Middle English apostasie, from Late Latin apostasia, from Greek, literally, revolt, from aphistasthai to revolt, from apo- + histasthai to stand

Definitions

Description

Apostasy (pronounced /əˈpɒstəsi/) is the formal religious disaffiliation, abandonment, or renunciation of one's religion, especially if the motive is deemed unworthy. In a technical sense, as used sometimes by sociologists without the pejorative connotations of the word, the term refers to renunciation and criticism of, or opposition to, one's former religion. One who commits apostasy is an apostate, or one who apostatizes. The word derives from Greek αποστασία (apostasia), meaning a defection or revolt, from απο, apo, "away, apart", στάσις, stasis, "stand", "standing". The term is sometimes also used to refer to renunciation of a belief or cause by (generally facetious) extension of the religious connotation, such as in reference to a political party or a sports team.

Apostasy is generally not a self-definition: very few former believers call themselves apostates and they generally consider this term to be a pejorative. Many religious movements consider it a vice (sin), a corruption of the virtue of piety in the sense that when piety fails, apostasy is the result. Unlike apostasy, heresy is the rejection or corruption of certain doctrines, not the complete abandonment of one's religion. Heretics claim to still be following a religion (or even to be the "true believers"), whereas apostates reject it entirely.

Many religious groups and some states punish apostates. Apostates may be shunned by the members of their former religious group or worse. This may be the official policy of the religious group or may happen spontaneously.
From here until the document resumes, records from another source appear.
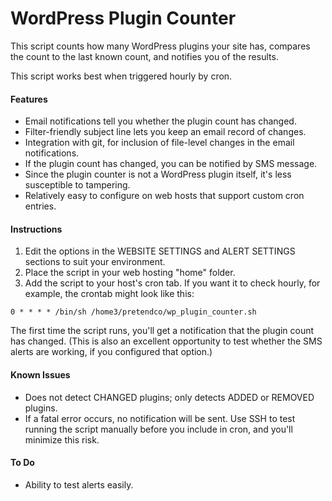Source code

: WordPress Plugin Counter
========================

This script counts how many WordPress plugins your site has, compares the count to the last known count, and notifies you of the results.

This script works best when triggered hourly by cron.


#### Features

- Email notifications tell you whether the plugin count has changed.
- Filter-friendly subject line lets you keep an email record of changes.
- Integration with git, for inclusion of file-level changes in the email notifications.
- If the plugin count has changed, you can be notified by SMS message.
- Since the plugin counter is not a WordPress plugin itself, it's less susceptible to tampering.
- Relatively easy to configure on web hosts that support custom cron entries.


#### Instructions

1. Edit the options in the WEBSITE SETTINGS and ALERT SETTINGS sections to suit your environment.
2. Place the script in your web hosting "home" folder.
3. Add the script to your host's cron tab. If you want it to check hourly, for example, the crontab might look like this:
```
0 * * * * /bin/sh /home3/pretendco/wp_plugin_counter.sh
```

The first time the script runs, you'll get a notification that the plugin count has changed. (This is also an excellent opportunity to test whether the SMS alerts are working, if you configured that option.)


#### Known Issues

- Does not detect CHANGED plugins; only detects ADDED or REMOVED plugins.
- If a fatal error occurs, no notification will be sent. Use SSH to test running the script manually before you include in cron, and you'll minimize this risk.


#### To Do

- Ability to test alerts easily.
A church may in certain circumstances respond to apostasy by excommunicating the apostate, while some Abrahamic scriptures (Judaism: Deuteronomy 13:6-10) and Islam: al-Bukhari, Diyat, bab 6) demand the death penalty for apostates, although capital punishment for any offense is no longer permitted under Judaism.

Sociological definitions

The American sociologist Lewis A. Coser (following the German philosopher and sociologist Max Scheler) holds an apostate to be not just a person who experienced a dramatic change in conviction but “a man who, even in his new state of belief, is spiritually living not primarily in the content of that faith, in the pursuit of goals appropriate to it, but only in the struggle against the old faith and for the sake of its negation."

The American sociologist David G. Bromley] defined the apostate role as follows and distinguished it from the defector and whistleblower roles.

  • Apostate role: defined as one that occurs in a highly polarized situation in which an organization member undertakes a total change of loyalties by allying with one or more elements of an oppositional coalition without the consent or control of the organization. The narrative is one which documents the quintessentially evil essence of the apostate's former organization chronicled through the apostate's personal experience of capture and ultimate escape/rescue.
  • Defector role: an organizational participant negotiates exit primarily with organizational authorities, who grant permission for role relinquishment, control the exit process, and facilitate role transmission. The jointly constructed narrative assigns primary moral responsibility for role performance problems to the departing member and interprets organizational permission as commitment to extraordinary moral standards and preservation of public trust.
  • Whistleblower role: defined here as one in which an organization member forms an alliance with an external regulatory unit through offering personal testimony concerning specific, contested organizational practices that is then used to sanction the organization. The narrative constructed jointly by the whistleblower and regulatory agency is one which depicts the whistleblower as motivated by personal conscience and the organization by defense of public interest.

Stuart A. Wright, an American sociologist and author, asserts that apostasy is a unique phenomenon and a distinct type of religious defection, in which the apostate is a defector "who is aligned with an oppositional coalition in an effort to broaden the dispute, and embraces public claimsmaking activities to attack his or her former group."[1]